The adjustment to life after cricket - or any professional sport - is often a fraught time for young men who have known nothing else. Of course, they are aware that one day they will no longer play sport for a living. But an international cricketer like Cullen might reasonably have expected that day to come a decade later than it did.

"If you can have a career where you're finishing at 33 or something, then you have a little bit more time to work out what you want to do," he says. "But when you're that young, 25 or 26, I wasn't sure what direction I wanted to go in. I went overseas for a while and then came back and tried to give cricket another crack. Then tried a few different things and then settled on plumbing, and I'm pretty keen to get into building.

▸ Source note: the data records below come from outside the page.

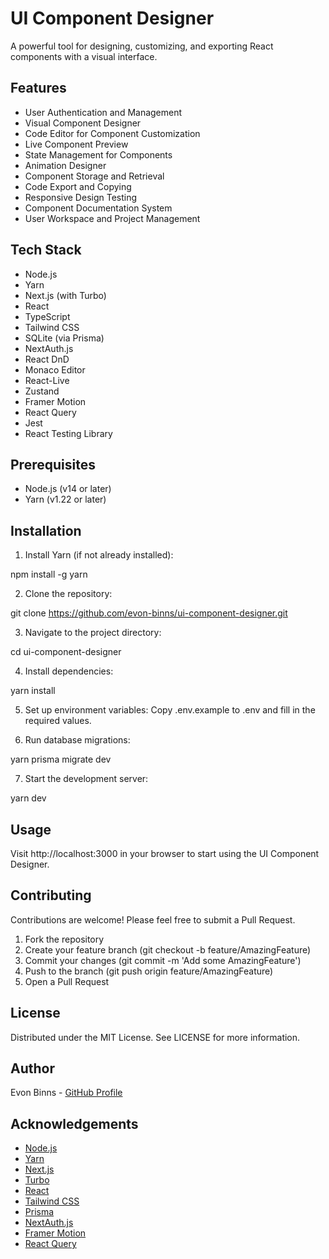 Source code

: # UI Component Designer

A powerful tool for designing, customizing, and exporting React components with a visual interface.

## Features

- User Authentication and Management
- Visual Component Designer
- Code Editor for Component Customization
- Live Component Preview
- State Management for Components
- Animation Designer
- Component Storage and Retrieval
- Code Export and Copying
- Responsive Design Testing
- Component Documentation System
- User Workspace and Project Management

## Tech Stack

- Node.js
- Yarn
- Next.js (with Turbo)
- React
- TypeScript
- Tailwind CSS
- SQLite (via Prisma)
- NextAuth.js
- React DnD
- Monaco Editor
- React-Live
- Zustand
- Framer Motion
- React Query
- Jest
- React Testing Library

## Prerequisites

- Node.js (v14 or later)
- Yarn (v1.22 or later)

## Installation

1. Install Yarn (if not already installed):

npm install -g yarn

2. Clone the repository:

git clone https://github.com/evon-binns/ui-component-designer.git

3. Navigate to the project directory:

cd ui-component-designer

4. Install dependencies:

yarn install

5. Set up environment variables:
   Copy .env.example to .env and fill in the required values.

6. Run database migrations:

yarn prisma migrate dev

7. Start the development server:

yarn dev

## Usage

Visit http://localhost:3000 in your browser to start using the UI Component Designer.

## Contributing

Contributions are welcome! Please feel free to submit a Pull Request.

1. Fork the repository
2. Create your feature branch (git checkout -b feature/AmazingFeature)
3. Commit your changes (git commit -m 'Add some AmazingFeature')
4. Push to the branch (git push origin feature/AmazingFeature)
5. Open a Pull Request

## License

Distributed under the MIT License. See LICENSE for more information.

## Author

Evon Binns - [GitHub Profile](https://github.com/evon-binns)

## Acknowledgements

- [Node.js](https://nodejs.org/)
- [Yarn](https://yarnpkg.com/)
- [Next.js](https://nextjs.org/)
- [Turbo](https://turbo.build/)
- [React](https://reactjs.org/)
- [Tailwind CSS](https://tailwindcss.com/)
- [Prisma](https://www.prisma.io/)
- [NextAuth.js](https://next-auth.js.org/)
- [Framer Motion](https://www.framer.com/motion/)
- [React Query](https://react-query.tanstack.com/)
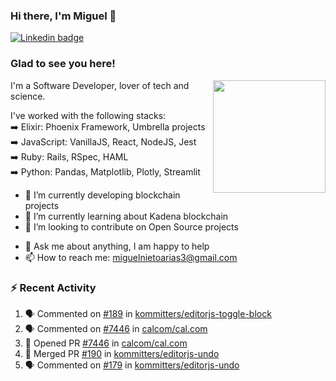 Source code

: ### Hi there, I'm Miguel 👋

<a href="https://linkedin.com/in/miguelnietoa/" target="_blank" rel="noopener noreferrer">
  <img src="https://img.shields.io/badge/-LinkedIn-0e76a8?style=flat-square&logo=Linkedin&logoColor=white" alt="Linkedin badge">
</a>
<!-- [![Website Badge](https://img.shields.io/badge/Website-3b5998?style=flat-square&logo=google-chrome&logoColor=white)](#notavailablenow#) 

<img src="https://i.imgur.com/tbrLrt5.gif" width=400 alt="Coding GIF" align="right"/>
-->


### Glad to see you here!
<a href="https://github.com/miguelnietoa"><img src="https://github-readme-stats-git-masterrstaa-rickstaa.vercel.app/api?username=miguelnietoa&show_icons=true&hide_border=true&count_private=true&include_all_commits=true&theme=tokyonight" height="180em" align="right"/></a>
I'm a Software Developer, lover of tech and science. 

I've worked with the following stacks:\
➡️ Elixir: Phoenix Framework, Umbrella projects\
➡️ JavaScript: VanillaJS, React, NodeJS, Jest\
➡️ Ruby: Rails, RSpec, HAML\
➡️ Python: Pandas, Matplotlib, Plotly, Streamlit

- 🔭 I’m currently developing blockchain projects
- 🌱 I’m currently learning about Kadena blockchain
- 👯 I’m looking to contribute on Open Source projects
<!-- 
- 😄 I just finished a Machine Learning course! 
- 🤔 I’m looking for help with ...
-->
- 💬 Ask me about anything, I am happy to help
- 📫 How to reach me: miguelnietoarias3@gmail.com


### ⚡ Recent Activity

<!--START_SECTION:activity-->
1. 🗣 Commented on [#189](https://github.com/kommitters/editorjs-toggle-block/issues/189) in [kommitters/editorjs-toggle-block](https://github.com/kommitters/editorjs-toggle-block)
2. 🗣 Commented on [#7446](https://github.com/calcom/cal.com/issues/7446) in [calcom/cal.com](https://github.com/calcom/cal.com)
3. 💪 Opened PR [#7446](https://github.com/calcom/cal.com/pull/7446) in [calcom/cal.com](https://github.com/calcom/cal.com)
4. 🎉 Merged PR [#190](https://github.com/kommitters/editorjs-undo/pull/190) in [kommitters/editorjs-undo](https://github.com/kommitters/editorjs-undo)
5. 🗣 Commented on [#179](https://github.com/kommitters/editorjs-undo/issues/179) in [kommitters/editorjs-undo](https://github.com/kommitters/editorjs-undo)
<!--END_SECTION:activity-->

"But I suppose, when you are 25 or 26, it is really difficult when that's all you've done. And I think a lot of players these days as well - and I know things have got better - but a lot of players do struggle with their life after cricket or footy, because that's been their whole passion and they've put everything into it."

Even club cricket lost its appeal after a while. Cullen still loves the game and is involved with club and junior coaching, but once the dream of top-level cricket had disappeared, he wondered what was the point of playing any longer.

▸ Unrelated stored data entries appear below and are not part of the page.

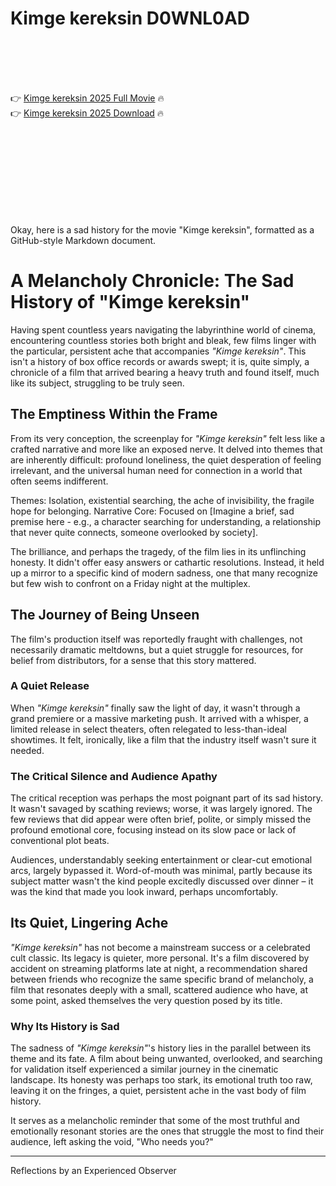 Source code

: # Kimge kereksin D0WNL0AD

<br><br><br><br>


👉 <a href="https://Jeffrey-noapratrectblog1986.github.io/sygwfwwrmo/">Kimge kereksin 2025 Full Movie</a> 🔥
<br>
👉 <a href="https://Jeffrey-noapratrectblog1986.github.io/sygwfwwrmo/">Kimge kereksin 2025 Download</a> 🔥


<br><br><br><br><br><br><br><br>


Okay, here is a sad history for the movie "Kimge kereksin", formatted as a GitHub-style Markdown document.


# A Melancholy Chronicle: The Sad History of "Kimge kereksin"

Having spent countless years navigating the labyrinthine world of cinema, encountering countless stories both bright and bleak, few films linger with the particular, persistent ache that accompanies _"Kimge kereksin"_. This isn't a history of box office records or awards swept; it is, quite simply, a chronicle of a film that arrived bearing a heavy truth and found itself, much like its subject, struggling to be truly seen.

## The Emptiness Within the Frame

From its very conception, the screenplay for _"Kimge kereksin"_ felt less like a crafted narrative and more like an exposed nerve. It delved into themes that are inherently difficult: profound loneliness, the quiet desperation of feeling irrelevant, and the universal human need for connection in a world that often seems indifferent.

   Themes: Isolation, existential searching, the ache of invisibility, the fragile hope for belonging.
   Narrative Core: Focused on [Imagine a brief, sad premise here - e.g., a character searching for understanding, a relationship that never quite connects, someone overlooked by society].

The brilliance, and perhaps the tragedy, of the film lies in its unflinching honesty. It didn't offer easy answers or cathartic resolutions. Instead, it held up a mirror to a specific kind of modern sadness, one that many recognize but few wish to confront on a Friday night at the multiplex.

## The Journey of Being Unseen

The film's production itself was reportedly fraught with challenges, not necessarily dramatic meltdowns, but a quiet struggle for resources, for belief from distributors, for a sense that this story mattered.

### A Quiet Release

When _"Kimge kereksin"_ finally saw the light of day, it wasn't through a grand premiere or a massive marketing push. It arrived with a whisper, a limited release in select theaters, often relegated to less-than-ideal showtimes. It felt, ironically, like a film that the industry itself wasn't sure it needed.

### The Critical Silence and Audience Apathy

The critical reception was perhaps the most poignant part of its sad history. It wasn't savaged by scathing reviews; worse, it was largely ignored. The few reviews that did appear were often brief, polite, or simply missed the profound emotional core, focusing instead on its slow pace or lack of conventional plot beats.

Audiences, understandably seeking entertainment or clear-cut emotional arcs, largely bypassed it. Word-of-mouth was minimal, partly because its subject matter wasn't the kind people excitedly discussed over dinner – it was the kind that made you look inward, perhaps uncomfortably.

## Its Quiet, Lingering Ache

_"Kimge kereksin"_ has not become a mainstream success or a celebrated cult classic. Its legacy is quieter, more personal. It's a film discovered by accident on streaming platforms late at night, a recommendation shared between friends who recognize the same specific brand of melancholy, a film that resonates deeply with a small, scattered audience who have, at some point, asked themselves the very question posed by its title.

### Why Its History is Sad

The sadness of _"Kimge kereksin"_'s history lies in the parallel between its theme and its fate. A film about being unwanted, overlooked, and searching for validation itself experienced a similar journey in the cinematic landscape. Its honesty was perhaps too stark, its emotional truth too raw, leaving it on the fringes, a quiet, persistent ache in the vast body of film history.

It serves as a melancholic reminder that some of the most truthful and emotionally resonant stories are the ones that struggle the most to find their audience, left asking the void, "Who needs you?"

---

Reflections by an Experienced Observer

Cullen celebrates what became his only Test wicket - a caught-behind to dismiss Mashrafe Mortaza

Cullen celebrates what became his only Test wicket - a caught-behind to dismiss Mashrafe Mortaza © Getty Images

"I pulled the pin two years ago," he says. "When you feel like the carrot in front of you is not there, or the opportunity is no longer there to play state cricket, it does make it hard to rock up to a grade club on a Tuesday and Thursday night, Saturday and Sunday, and have that real motivation to perform at your best. In the end, motivation was the main thing I lost."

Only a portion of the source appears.